モンキーのパーツを加工するのに、ハンドタップにてネジ穴を開けてやります。
そこでこの記事では、ハンドタップを使用したネジ穴の開け方、作業手順について詳しく紹介していきます。
合わせて、要所要所でコツや注意点も細かく紹介してきます。
用意する工具
- タップ
- タップハンドル
- インパクドリル
- 下穴用のドリル
- センターポンチ
- 面取りカッター
- バイス
- 潤滑油(Kure556)
今回使用した工具類は上記の通りです。
今回はネジ穴を開ける対象物が小さいので万力を使用しています。
用意するべき、下穴のドリルのサイズについてはこちらの記事で紹介してきます。
【金属】ネジ穴の開け方と作業手順
ネジ穴を開ける際の作業手順は以下の通りです。
- センターポンチでネジ穴位置に印をする
- ドリルで下穴を開ける
- 面取りカッターで面取りをする
- ハンドタップでタップをねじ込む
センターポンチでネジ穴位置に印をする
まず初めに、ネジ穴を開けようと思っている位置に、センターポンチを使用して印をつけてやります。
上の画像は既にポンチが打ってある状態です。このポンチを打ってやることで、穴を開ける位置の目印になることはもちろん、ドリルの刃がこの凹みを拾ってくれるので、穴の位置がズレること無く作業可能です。
そのため、ポンチで凹みを作る作業は必須です。
ポンチを打たないと、狙った位置にドリルを置いて穴を開けようと思っても、ドリルの回転に合わせて、ドリルの先端がどんどんズレていってしまいます…。
ドリルで下穴を開ける
ポンチで印をつけたら、そのポンチの凹みにドリルの先端を押し付け、なるべく垂直に下穴が開くように、下穴を開けてやります。
今回は材料がアルミなのでいきなり太いサイズのドリルを使用しても良いですが、4.3ミリのドリルで下穴を開けてから、8.5ミリのドリルで下穴を開けてやります。
開ける下穴径に関しては、自分が開けよと思っているネジサイズに合わせたサイズで下穴を開けてやる必要があります。
※ちなみに今回開けるネジのサイズは、M10のP1.5なので8.5mmが下穴サイズになります。
どのサイズで下穴を開ければ良いのかよく分からん…。
そんな人はこちらの記事をご覧下さい。
面取りカッターで面取りをする
ドリルを使用してネジ穴の下穴を開けたら、タップ加工に入る前に下穴の面取りを行います。面取りには、専用の面取りカッターと呼ばれる工具があるので、そちらを使用すると作業が楽ちんです。

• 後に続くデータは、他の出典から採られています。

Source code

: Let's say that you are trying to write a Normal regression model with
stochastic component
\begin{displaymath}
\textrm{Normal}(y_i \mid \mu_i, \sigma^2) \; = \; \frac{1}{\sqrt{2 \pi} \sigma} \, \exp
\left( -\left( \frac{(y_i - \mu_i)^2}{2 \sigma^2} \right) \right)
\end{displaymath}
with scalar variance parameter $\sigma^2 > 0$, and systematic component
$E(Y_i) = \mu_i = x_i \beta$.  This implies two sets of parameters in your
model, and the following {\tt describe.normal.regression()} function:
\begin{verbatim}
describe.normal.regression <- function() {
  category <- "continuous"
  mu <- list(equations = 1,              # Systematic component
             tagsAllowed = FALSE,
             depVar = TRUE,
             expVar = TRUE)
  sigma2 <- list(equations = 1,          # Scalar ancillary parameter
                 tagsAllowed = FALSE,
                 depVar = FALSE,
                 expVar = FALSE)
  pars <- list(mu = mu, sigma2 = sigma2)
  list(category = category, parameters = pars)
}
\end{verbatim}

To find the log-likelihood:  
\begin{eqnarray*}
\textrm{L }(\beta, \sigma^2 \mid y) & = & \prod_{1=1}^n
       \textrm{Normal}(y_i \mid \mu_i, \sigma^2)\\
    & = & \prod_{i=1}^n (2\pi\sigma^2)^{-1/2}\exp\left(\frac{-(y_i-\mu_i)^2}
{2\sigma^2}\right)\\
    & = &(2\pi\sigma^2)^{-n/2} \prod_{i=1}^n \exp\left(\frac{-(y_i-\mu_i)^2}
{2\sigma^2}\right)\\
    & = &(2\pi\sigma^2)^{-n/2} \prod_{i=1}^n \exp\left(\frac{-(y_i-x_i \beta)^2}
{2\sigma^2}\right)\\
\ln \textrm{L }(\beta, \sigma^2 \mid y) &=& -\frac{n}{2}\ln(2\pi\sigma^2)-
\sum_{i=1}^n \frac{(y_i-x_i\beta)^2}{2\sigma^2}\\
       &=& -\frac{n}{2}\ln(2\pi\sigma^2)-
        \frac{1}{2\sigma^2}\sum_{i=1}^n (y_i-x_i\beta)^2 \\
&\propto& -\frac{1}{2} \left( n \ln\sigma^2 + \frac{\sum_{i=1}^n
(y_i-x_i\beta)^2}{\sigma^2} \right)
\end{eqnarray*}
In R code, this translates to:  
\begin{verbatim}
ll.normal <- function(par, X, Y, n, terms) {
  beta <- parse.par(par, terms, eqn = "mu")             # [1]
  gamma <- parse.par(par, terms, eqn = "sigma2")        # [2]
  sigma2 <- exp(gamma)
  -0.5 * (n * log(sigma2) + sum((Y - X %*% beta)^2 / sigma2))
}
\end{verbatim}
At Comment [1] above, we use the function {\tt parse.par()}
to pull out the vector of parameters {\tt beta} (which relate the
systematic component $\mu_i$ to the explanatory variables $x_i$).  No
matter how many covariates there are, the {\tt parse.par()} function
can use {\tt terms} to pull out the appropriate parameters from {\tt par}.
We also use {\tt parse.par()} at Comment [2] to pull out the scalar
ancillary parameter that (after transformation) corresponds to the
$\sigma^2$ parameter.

※持っていない人には、別の方法をこのあと紹介しますので、わざわざ購入なくても大丈夫です。
面取りをすると下の画像のように、先ほど開けた穴の外周がデーパー状に削られます。
面取りをしてやる理由は以下の通りです。
- タップが侵入しやすくなる
- タップ加工後のバリが表面に出ない
- ボルトが入れやすい
これらの理由から、ネジ穴を開ける際にはタップを通す前に面取り作業を行う必要があります。
面取りカッターなんて持ってないし、滅多に新規のネジ穴を開ける機会はないからわざわざ購入するのは嫌だな…。
こんな人も多いと思います。
そのような場合には、面取りカッターではなくネジの下穴サイズよりも大きいドリルを使用して面取りをすることも可能です。5mmの下穴を開けるケースであれば、8mmのドリルを使って、開けてある穴に1mm〜1.5mm程度ドリルを落とし込む感じ。
この方法でも、下穴を綺麗に面取りすることが可能です。
ドリルの先端はテーパーになっているので、そのテーパー部分だけを使用するイメージです。
実際に下穴よりも大きいドリルを使用して面取りをしたのが上の写真です。
ハンドタップでタップをねじ込む
下穴の面取りが完了したら、あとは下穴にタップを入れ込み、右回りにタップを回してやればネジ穴の作成が可能です。
この時のコツは以下の通りです。
- タップを垂直に入れる
- 下穴に対して押し込みながらタップをねじ込む
- 4分の1周程度を目安にタップが曲がっていないか確認
手でネジ穴を開ける際には、タップを入れ込む1周目までが勝負です。ここでタップが曲がってしまうと、もう修復は不可能…。そのまま曲がった状態でネジ穴が出来てしまいます。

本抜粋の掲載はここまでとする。